Now is already too late. Mudslide slips elementally into sandstorm, a desiccating desert war. Boy soldiers in that same epochal year once more march into the town of God's Foundation, while other boy soldiers flee the sacred city through secular back streets. Everywhere, scripture is fulfilled faster than it can be written. At the same time (now what, Kraft wonders, can that absurd little phrase possibly still mean?) as this holy showdown, student armies face off on three other continents. The call for victory of belief over doubt wipes away with one sweep the last cobweb cling. Half a dozen simultaneous dream liberations are declared by those young enough to have nothing to lose but the childhood already denied them.
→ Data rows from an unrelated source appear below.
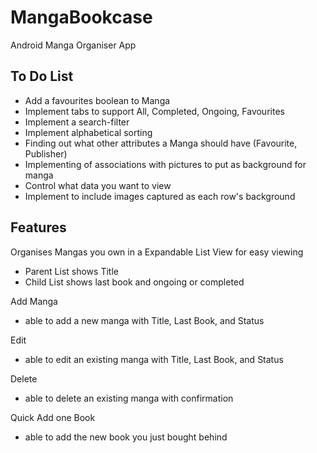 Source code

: MangaBookcase
=============

Android Manga Organiser App

To Do List
----------
- Add a favourites boolean to Manga
- Implement tabs to support All, Completed, Ongoing, Favourites
- Implement a search-filter
- Implement alphabetical sorting
- Finding out what other attributes a Manga should have (Favourite, Publisher)
- Implementing of associations with pictures to put as background for manga
- Control what data you want to view
- Implement to include images captured as each row's background


Features
--------
Organises Mangas you own in a Expandable List View for easy viewing

- Parent List shows Title
- Child List shows last book and ongoing or completed

Add Manga
- able to add a new manga with Title, Last Book, and Status

Edit
- able to edit an existing manga with Title, Last Book, and Status

Delete
- able to delete an existing manga with confirmation

Quick Add one Book
- able to add the new book you just bought behind
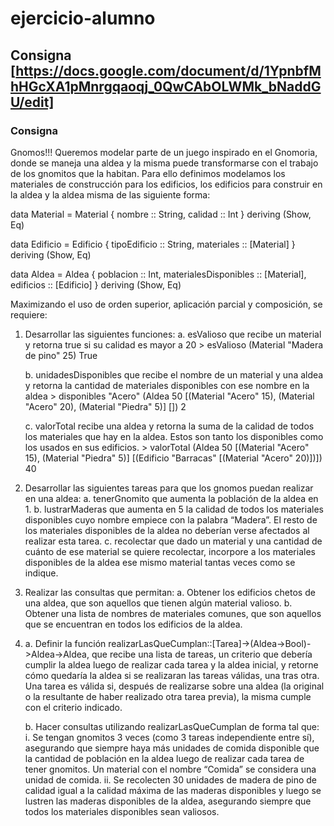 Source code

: # ejercicio-alumno

## Consigna [https://docs.google.com/document/d/1YpnbfMhHGcXA1pMnrgqaoqj_0QwCAbOLWMk_bNaddGU/edit]

### Consigna
Gnomos!!!
Queremos modelar parte de un juego inspirado en el Gnomoria, donde se maneja una aldea y la misma puede transformarse con el trabajo de los gnomitos que la habitan. Para ello definimos modelamos los materiales de construcción para los edificios, los edificios para construir en la aldea y la aldea misma de las siguiente forma:

data Material = Material {
  nombre :: String,
  calidad :: Int
} deriving (Show, Eq)

data Edificio = Edificio {
    tipoEdificio :: String, 
    materiales :: [Material]
} deriving (Show, Eq)

data Aldea = Aldea {
    poblacion :: Int,
    materialesDisponibles :: [Material],
    edificios :: [Edificio]
} deriving (Show, Eq)

Maximizando el uso de orden superior, aplicación parcial y composición, se requiere:
1. Desarrollar las siguientes funciones:
    a. esValioso que recibe un material y retorna true si su calidad es mayor a 20
        > esValioso (Material "Madera de pino" 25)
        True

    b. unidadesDisponibles que recibe el nombre de un material y una aldea y retorna la cantidad de materiales disponibles con ese nombre en la aldea
        > disponibles "Acero" (Aldea 50 [(Material "Acero" 15), (Material "Acero" 20), (Material "Piedra" 5)] [])
        2

    c. valorTotal recibe una aldea y retorna la suma de la calidad de todos los materiales que hay en la aldea. Estos son tanto los disponibles como los usados en sus edificios.
        > valorTotal (Aldea 50 [(Material "Acero" 15), (Material "Piedra" 5)] [(Edificio "Barracas" [(Material "Acero" 20)])])
        40

2. Desarrollar las siguientes tareas para que los gnomos puedan realizar en una aldea:
    a. tenerGnomito que aumenta la población de la aldea en 1.
    b. lustrarMaderas que aumenta en 5 la calidad de todos los materiales disponibles cuyo nombre empiece con la palabra “Madera”. El resto de los materiales disponibles de la aldea no deberían verse afectados al realizar esta tarea.
    c. recolectar que dado un material y una cantidad de cuánto de ese material se quiere recolectar, incorpore a los materiales disponibles de la aldea ese mismo material tantas veces como se indique.

3. Realizar las consultas que permitan:
    a. Obtener los edificios chetos de una aldea, que son aquellos que tienen algún material valioso.
    b. Obtener una lista de nombres de materiales comunes, que son aquellos que se encuentran en todos los edificios de la aldea.

4.
    a. Definir la función realizarLasQueCumplan::[Tarea]->(Aldea->Bool)->Aldea->Aldea, que recibe una lista de tareas, un criterio que debería cumplir la aldea luego de realizar cada tarea y la aldea inicial, y retorne cómo quedaría la aldea si se realizaran las tareas válidas, una tras otra. Una tarea es válida si, después de realizarse sobre una aldea (la original o la resultante de haber realizado otra tarea previa), la misma cumple con el criterio indicado.

    b. Hacer consultas utilizando realizarLasQueCumplan de forma tal que:
        i. Se tengan gnomitos 3 veces (como 3 tareas independiente entre sí), asegurando que siempre haya más unidades de comida disponible que la cantidad de población en la aldea luego de realizar cada tarea de tener gnomitos. Un material con el nombre “Comida” se considera una unidad de comida. 
        ii. Se recolecten 30 unidades de madera de pino de calidad igual a la calidad máxima de las maderas disponibles y luego se lustren las maderas disponibles de la aldea, asegurando siempre que todos los materiales disponibles sean valiosos.


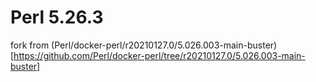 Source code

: # Perl 5.26.3
fork from (Perl/docker-perl/r20210127.0/5.026.003-main-buster)[https://github.com/Perl/docker-perl/tree/r20210127.0/5.026.003-main-buster]

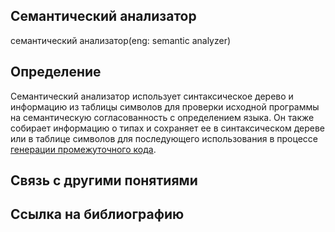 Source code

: ## Семантический анализатор
семантический анализатор(eng: semantic analyzer) 

## Определение
Семантический анализатор использует синтаксическое дерево и информацию из таблицы символов для проверки исходной программы на семантическую 
согласованность с определением языка. Он также собирает информацию о 
типах и сохраняет ее в синтаксическом дереве или в таблице символов для последующего использования в процессе [генерации промежуточного кода](https://github.com/vernikkkkkkkkkkkkkkkkkkk/concept_new/blob/main/concept/%D1%81ode%20generation.md).


## Связь с другими понятиями


## Cсылка на библиографию
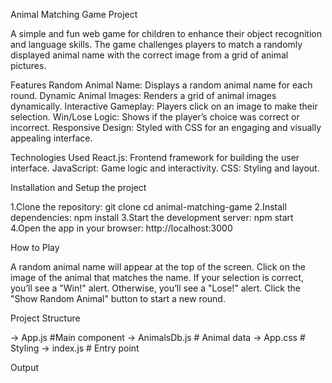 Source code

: Animal Matching Game Project

A simple and fun web game for children to enhance their object recognition and language skills. The game challenges players to match a randomly displayed animal name with the correct image from a grid of animal pictures.

Features Random Animal Name: Displays a random animal name for each round. Dynamic Animal Images: Renders a grid of animal images dynamically. Interactive Gameplay: Players click on an image to make their selection. Win/Lose Logic: Shows if the player’s choice was correct or incorrect. Responsive Design: Styled with CSS for an engaging and visually appealing interface.

Technologies Used React.js: Frontend framework for building the user interface. JavaScript: Game logic and interactivity. CSS: Styling and layout.

Installation and Setup the project

1.Clone the repository: git clone cd animal-matching-game 2.Install dependencies: npm install 3.Start the development server: npm start 4.Open the app in your browser: http://localhost:3000

How to Play

A random animal name will appear at the top of the screen. Click on the image of the animal that matches the name. If your selection is correct, you’ll see a "Win!" alert. Otherwise, you’ll see a "Lose!" alert. Click the "Show Random Animal" button to start a new round.

Project Structure

-> App.js #Main component -> AnimalsDb.js # Animal data -> App.css # Styling -> index.js # Entry point

Output
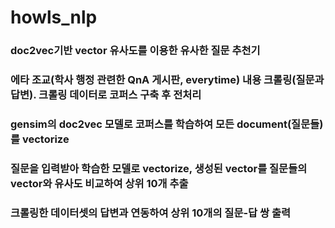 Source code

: # howls_nlp

### doc2vec기반 vector 유사도를 이용한 유사한 질문 추천기

### 에타 조교(학사 행정 관련한 QnA 게시판, everytime) 내용 크롤링(질문과 답변). 크롤링 데이터로 코퍼스 구축 후 전처리

### gensim의 doc2vec 모델로 코퍼스를 학습하여 모든 document(질문들)를 vectorize

### 질문을 입력받아 학습한 모델로 vectorize, 생성된 vector를 질문들의 vector와 유사도 비교하여 상위 10개 추출

### 크롤링한 데이터셋의 답변과 연동하여 상위 10개의 질문-답 쌍 출력 

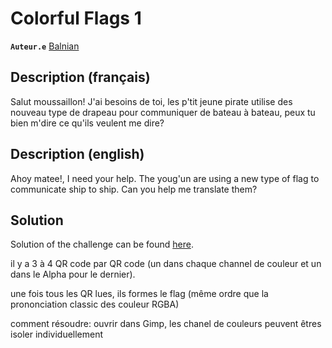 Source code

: # Colorful Flags 1

**`Auteur.e`** [Balnian](https://github.com/Balnian)

## Description (français)

Salut moussaillon! J'ai besoins de toi, les p'tit jeune pirate utilise des nouveau type de drapeau pour communiquer de bateau à bateau, peux tu bien m'dire ce qu'ils veulent me dire?

## Description (english)

Ahoy matee!, I need your help. The youg'un are using a new type of flag to communicate ship to ship. Can you help me translate them?

## Solution

Solution of the challenge can be found [here](solution/).

il y a 3 à 4 QR code par QR code (un dans chaque channel de couleur et un dans le Alpha pour le dernier).

une fois tous les QR lues, ils formes le flag (même ordre que la prononciation classic des couleur RGBA)

comment résoudre:
ouvrir dans Gimp, les chanel de couleurs peuvent êtres isoler individuellement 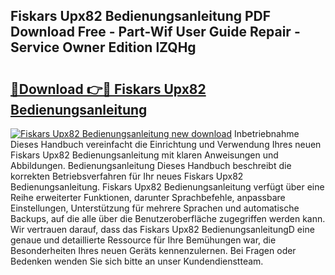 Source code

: ## Fiskars Upx82 Bedienungsanleitung PDF Download Free - Part-Wif User Guide Repair - Service Owner Edition lZQHg

# <h2><a href="http://df5avva.blite.top/?on=Fiskars+Upx82+Bedienungsanleitung">🔗Download 👉🔴 Fiskars Upx82 Bedienungsanleitung</a></h2>

[![Fiskars Upx82 Bedienungsanleitung new download](https://i.imgur.com/lujVjoI.png)](http://df5avva.blite.top/?on=Fiskars+Upx82+Bedienungsanleitung)
Inbetriebnahme Dieses Handbuch vereinfacht die Einrichtung und Verwendung Ihres neuen Fiskars Upx82 Bedienungsanleitung mit klaren Anweisungen und Abbildungen. Bedienungsanleitung Dieses Handbuch beschreibt die korrekten Betriebsverfahren für Ihr neues Fiskars Upx82 Bedienungsanleitung. Fiskars Upx82 Bedienungsanleitung verfügt über eine Reihe erweiterter Funktionen, darunter Sprachbefehle, anpassbare Einstellungen, Unterstützung für mehrere Sprachen und automatische Backups, auf die alle über die Benutzeroberfläche zugegriffen werden kann. Wir vertrauen darauf, dass das Fiskars Upx82 BedienungsanleitungD eine genaue und detaillierte Ressource für Ihre Bemühungen war, die Besonderheiten Ihres neuen Geräts kennenzulernen. Bei Fragen oder Bedenken wenden Sie sich bitte an unser Kundendienstteam.
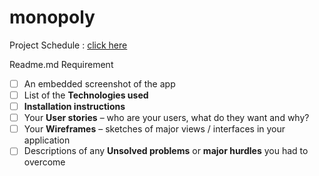 
   # monopoly

Project Schedule : [click here](shorturl.at/iAN24)

Readme.md Requirement
 - [ ] An embedded screenshot of the app
 - [ ] List of the **Technologies used**
 - [ ] **Installation instructions**
 - [ ] Your **User stories** – who are your users, what do they want and why?
 - [ ] Your **Wireframes** – sketches of major views / interfaces in your application
 - [ ] Descriptions of any  **Unsolved problems**  or  **major hurdles**  you had to overcome
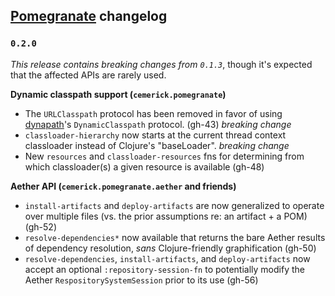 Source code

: ## [Pomegranate](http://github.com/cemerick/pomegranate) changelog

### `0.2.0`

_This release contains breaking changes from `0.1.3`_, though it's expected
that the affected APIs are rarely used.

**Dynamic classpath support (`cemerick.pomegranate`)**

* The `URLClasspath` protocol has been removed in favor of using
  [dynapath](https://github.com/tobias/dynapath/)'s `DynamicClasspath`
protocol. (gh-43) *breaking change*
* `classloader-hierarchy` now starts at the current thread context classloader
  instead of Clojure's "baseLoader". *breaking change*
* New `resources` and `classloader-resources` fns for determining from which
  classloader(s) a given resource is available (gh-48)

**Aether API (`cemerick.pomegranate.aether` and friends)**

* `install-artifacts` and `deploy-artifacts` are now generalized to operate
  over multiple files (vs. the prior assumptions re: an artifact + a POM)
(gh-52)
* `resolve-dependencies*` now available that returns the bare Aether results of
  dependency resolution, _sans_ Clojure-friendly graphification (gh-50)
* `resolve-dependencies`, `install-artifacts`, and `deploy-artifacts` now
  accept an optional `:repository-session-fn` to potentially modify the Aether
`RespositorySystemSession` prior to its use (gh-56)
  

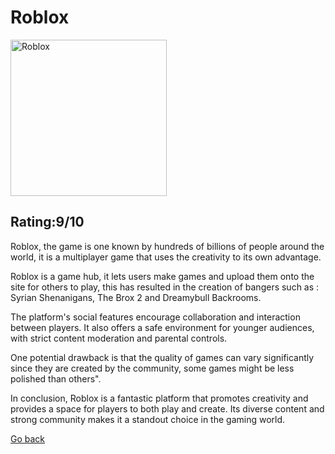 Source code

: </head>
<body>
  <h1>Roblox </h1>
<img src="https://upload.wikimedia.org/wikipedia/commons/thumb/4/4b/Roblox_Logo_2022.svg/220px-Roblox_Logo_2022.svg.png" alt="Roblox" style="width:250px;height:250px;">
  <h2>Rating:9/10</h2>
  <p>
Roblox, the game is one known by hundreds of billions of people around the world, it is a multiplayer game that uses the creativity to its own advantage. </p>
  <p>
    Roblox is a game hub, it lets users make games and upload them onto the site for others to play, this has resulted in the creation of bangers such as : Syrian Shenanigans, The Brox 2 and Dreamybull Backrooms.
  </p>
  <p>
The platform's social features encourage collaboration and interaction between players. It also offers a safe environment for younger audiences, with strict content moderation and parental controls. </p>
  <p>
    One potential drawback is that the quality of games can vary significantly since they are created by the community, some games might be less polished than others". 
  </p>
  <p>
In conclusion, Roblox is a fantastic platform that promotes creativity and provides a space for players to both play and create. Its diverse content and strong community makes it a standout choice in the gaming world.  </p>

  <a href="The Games.md"><p>Go back</p></a>
</body>
</html>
A six-year-old black girl fire-hosed from the streets of Birmingham is replaced by a crowd of her contemporaries, singing into the city center. Teen rioters vent their birthright terrors even here, just down the block from Kraft's alma mater. He watches them stand off the State again for a while, until the inevitable body bags decide matters. The newsreels veer to the shadowed half of the ball. There, in mass placard marches, Maoist high school dropouts cow a quarter of the planet. French, Spanish, Chilean, Indonesian, and Rhodesian school-agers blunder through the revolutionary calendar, staunching their way toward year one. A fly-fanged, glazed-eyed, successionist, baby Ibo exoskeleton flexes its stick-limbs, twists to reach a mother's teat no larger or moister than a shriveled mole.